Regular Expressions, advanced string matching and new Split function SQL Server 2008 R2

Posted: 2011.02.07 in 2008, SQL Server 2008

NOTE: in order to use the functions discussed below you will need to enable Master Data Services on your server and install a version of the MDS database. You *do not* need to configure the Master Data Manager website or anything else, and since the MDS is not a Windows Service it will not create any additional overhead on your server. Just run the .msi and create the database and how you do this is described here: http://thefirstsql.com/2011/02/08/how-to-enable-master-data-services-mds-in-sql-server-2008-r2/

I’ve only recently begun investigating the new Master Data Services in SQL Server 2008 R2 and I have to say that I was completely baffled at some of the new functionality!! MDS is regarded as a Data Management tool and is usually only used in Business Intelligence projects. And it was for this purpose I started investigating, but I soon realised that some of the functions that come with MDS has a far greater potential than just in BI projects. The following functions comes out-of-the-box when you install an instance of Master Data Services:

  • mdq.NGrams
  • mdq.RegexReplace
  • mdq.RegexExtract
  • mdq.RegexSplit
  • mdq.RegexIsMatch
  • mdq.Similarity
  • mdq.RegexIsValid
  • mdq.SimilarityDate
  • mdq.RegexMask
  • mdq.Split

Now, I have to admit that I can’t see the real usage value for all of these but I find mdq.RegexIsMatch, mdq.Similarity and mdq.Split to be reeeeeaally interesting :) They can solve a whole bunch of problems that previously had no solution at all or that required some cumbersome workarounds.

mdq.RegexIsMatch

There is no doubt about it; I suck at RegEx! Always when I want to do some complex matching I have to search the web for hours to find an example that I can copy and that’s kind of embarrassing. Nevertheless, this new function makes it possible to use RegEx in sql server without having to create your own clr assembly and that really helps! Here is how you use the new function (be aware that you’ll have to install the MDS database first):

--> Usage: mdq.RegexIsMatch (input,pattern,mask)
declare @table table (
	email varchar(200))
insert into @table values ('my.sample@mail.com'),('15.sample@mail.com'), ('my.sample@mail.c')

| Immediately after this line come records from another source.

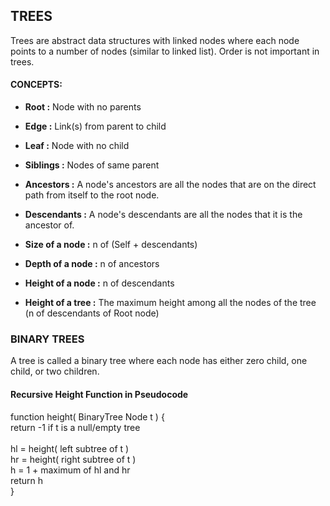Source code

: ## TREES

Trees are abstract data structures with linked nodes where each node points to a
number of nodes (similar to linked list).
Order is not important in trees.

#### CONCEPTS:
- **Root        :** Node with no parents
- **Edge        :** Link(s) from parent to child
- **Leaf        :** Node with no child
- **Siblings    :** Nodes of same parent
- **Ancestors   :** A node's ancestors are all the nodes that are on the direct path from itself to the root node.
- **Descendants :** A node's descendants are all the nodes that it is the ancestor of.
- **Size of a node   :** n of (Self + descendants)
- **Depth of a node  :** n of ancestors
- **Height of a node :** n of descendants

- **Height of a tree :** The maximum height among all the nodes of the tree (n of descendants of Root node)


### BINARY TREES
A tree is called a binary tree where each node has either zero child, one child, or two children.

#### Recursive Height Function in Pseudocode

function height( BinaryTree Node t ) {<br>
  return -1 if t is a null/empty tree<br>
<br>
  hl = height( left subtree of t )<br>
  hr = height( right subtree of t )<br>
  h = 1 + maximum of hl and hr<br>
  return h<br>
}<br>
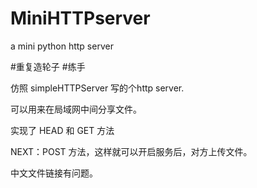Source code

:MiniHTTPserver
==============

a mini python http server

#重复造轮子 #练手

仿照 simpleHTTPServer 写的个http server.

可以用来在局域网中间分享文件。

实现了 HEAD 和 GET 方法

NEXT：POST 方法，这样就可以开启服务后，对方上传文件。

中文文件链接有问题。


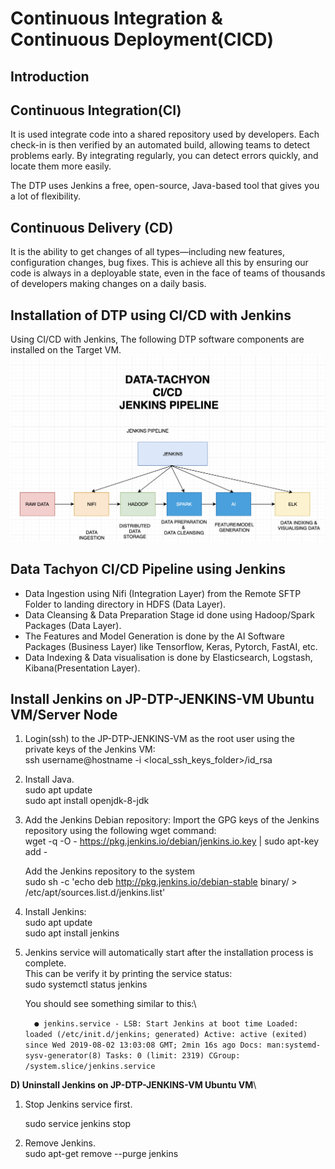# Continuous Integration & Continuous Deployment(CICD)

## Introduction

## Continuous Integration(CI)
It is used integrate code into a shared repository used by developers. 
Each check-in is then verified by an automated build, allowing teams to detect problems early. By integrating regularly, you can detect errors quickly, and locate them more easily.

The DTP uses Jenkins a free, open-source, Java-based tool that gives you a lot of flexibility.

## Continuous Delivery (CD)
It is the ability to get changes of all types—including new features, configuration changes, bug fixes. This is achieve all this by ensuring our code is always in a deployable state, even in the face of teams of thousands of developers making changes on a daily basis.

## Installation of DTP using CI/CD with Jenkins

Using CI/CD with Jenkins, The following DTP software components are installed on the Target VM.
![DTP CICD Pipeline](/cicd/images/dtp-cicd-pipeline.png)

## Data Tachyon CI/CD Pipeline using Jenkins

* Data Ingestion using Nifi (Integration Layer) from the Remote SFTP Folder to landing directory in HDFS (Data Layer).
* Data Cleansing & Data Preparation Stage id done using Hadoop/Spark Packages (Data Layer).
* The Features and Model Generation is done by the AI Software Packages (Business Layer) like Tensorflow, Keras, Pytorch, FastAI, etc.
* Data Indexing & Data visualisation is done by Elasticsearch, Logstash, Kibana(Presentation Layer).


## Install Jenkins on JP-DTP-JENKINS-VM Ubuntu VM/Server Node

1. Login(ssh) to the JP-DTP-JENKINS-VM as the root user using the private keys of the Jenkins VM:\
      ssh username@hostname  -i <local_ssh_keys_folder>/id_rsa

2. Install Java.\
   sudo apt update \
   sudo apt install openjdk-8-jdk

3. Add the Jenkins Debian repository:
   Import the GPG keys of the Jenkins repository using the following wget command:\
   wget -q -O - https://pkg.jenkins.io/debian/jenkins.io.key | sudo apt-key add -

   Add the Jenkins repository to the system\
   sudo sh -c 'echo deb http://pkg.jenkins.io/debian-stable binary/ > /etc/apt/sources.list.d/jenkins.list'

4. Install Jenkins:\
   sudo apt update\
   sudo apt install jenkins

5. Jenkins service will automatically start after the installation process is complete. \
   This can be verify it by printing the service status: \
   sudo systemctl status jenkins

   You should see something similar to this:\

    `   ● jenkins.service - LSB: Start Jenkins at boot time
       Loaded: loaded (/etc/init.d/jenkins; generated)
       Active: active (exited) since Wed 2019-08-02 13:03:08 GMT; 2min 16s ago
           Docs: man:systemd-sysv-generator(8)
           Tasks: 0 (limit: 2319)
       CGroup: /system.slice/jenkins.service
       `

**D) Uninstall Jenkins on JP-DTP-JENKINS-VM Ubuntu VM**\

1. Stop Jenkins service first.

   sudo service jenkins stop

2. Remove Jenkins. \
   sudo apt-get remove --purge jenkins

select email, isvalid = mdq.RegexIsMatch(email, N'^([a-zA-Z0-9_\-\.]+)@((\[[0-9]{1,3} \.[0-9]{1,3}\.[0-9]{1,3}\.)|(([a-zA-Z0-9\-]+\.)+))([a-zA-Z]{2,4}|[0-9]{1,3})(\]?)+$', 0)
from @table
--> Result
email	isvalid
my.sample@mail.com	1
15.sample@mail.com	1
my.sample@mail.c	0

A rediculously long regex expression but it works!

mdq.Similarity

The coolest of the new functions BY FAR is the mdq.Similarity function. It’s not something you’ll use every day, but when you need it you *really* need it! What it basically does is to compare two strings and score their similarity from 0.0 to 1.0 and the higher the number is the more alike the two strings are. This is extremely useful when you for example need to merge two tables together or you need to find closely matching records and you don’t have a full-text index available. The function supports 4 different matching algorithms:

  • Levenshtein edit distance algorithm (0)
  • Jaccard similarity coefficient algorithm (1)
  • A form of the Jaro-Winkler distance algorithm (2)
  • Longest common subsequence algorithm (3)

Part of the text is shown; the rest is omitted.